Predicting the weather is hard, and expert climatologists from Al Gore on down made wrong predictions about the 2006 hurricane season.
Al Gore's new movie on global warming, "An Inconvenient Truth," opens with scenes from Hurricane Katrina slamming into New Orleans. The former vice president says unequivocally that because of global warming, it is all but certain that future hurricanes will be more violent and destructive than those in the past.Inconvenient or not, the nation's top hurricane scientists are divided on whether it's the truth.

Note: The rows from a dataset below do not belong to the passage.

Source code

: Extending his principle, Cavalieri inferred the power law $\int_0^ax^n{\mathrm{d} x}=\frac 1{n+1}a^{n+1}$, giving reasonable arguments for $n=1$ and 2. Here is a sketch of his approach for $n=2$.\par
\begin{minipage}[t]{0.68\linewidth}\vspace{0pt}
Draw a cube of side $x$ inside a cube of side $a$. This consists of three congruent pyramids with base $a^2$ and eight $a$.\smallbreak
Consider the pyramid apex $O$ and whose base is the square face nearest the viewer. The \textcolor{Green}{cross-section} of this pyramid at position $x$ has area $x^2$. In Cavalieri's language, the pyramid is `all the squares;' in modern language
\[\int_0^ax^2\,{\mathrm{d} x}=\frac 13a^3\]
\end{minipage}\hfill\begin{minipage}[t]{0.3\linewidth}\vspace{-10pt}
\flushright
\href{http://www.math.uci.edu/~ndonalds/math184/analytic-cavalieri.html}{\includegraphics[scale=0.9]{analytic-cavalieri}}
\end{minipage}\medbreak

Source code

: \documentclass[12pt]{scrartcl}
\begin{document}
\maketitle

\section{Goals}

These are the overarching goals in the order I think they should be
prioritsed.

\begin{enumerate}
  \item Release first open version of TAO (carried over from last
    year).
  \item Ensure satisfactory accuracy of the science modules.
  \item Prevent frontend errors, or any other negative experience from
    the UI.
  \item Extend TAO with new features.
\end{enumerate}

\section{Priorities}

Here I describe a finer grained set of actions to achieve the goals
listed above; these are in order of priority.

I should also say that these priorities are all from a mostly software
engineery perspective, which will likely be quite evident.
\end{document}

With the official start of hurricane season days away, meteorologists are unanimous that the 2006 tropical storm season, which runs from June 1 through November, is likely to be a doozy. The first tropical storm of this season showered light rain yesterday on Acapulco, a Mexican Pacific resort, but forecasters said the weather could worsen. Tropical storm Aletta was stalled 135 miles from Acapulco, with maximum winds of 45 mph, according to the U.S. National Hurricane Center in Miami, which said the storm could move toward land today.
The 2004 and 2005 Atlantic hurricane seasons broke many records, and as forecasters predict 15 named storms, nine or 10 making it to hurricane strength and four or five of those major, 2006 is shaping up as another bad one.
But 2006 was the calmest year in a decade.
With cataclysmic predictions that hurricanes would swarm from the tropics like termites, no one thought 2006 would be the most tranquil season in a decade.
I'll worry about global warming over the next century when scientists can make accurate predictions six months into the future.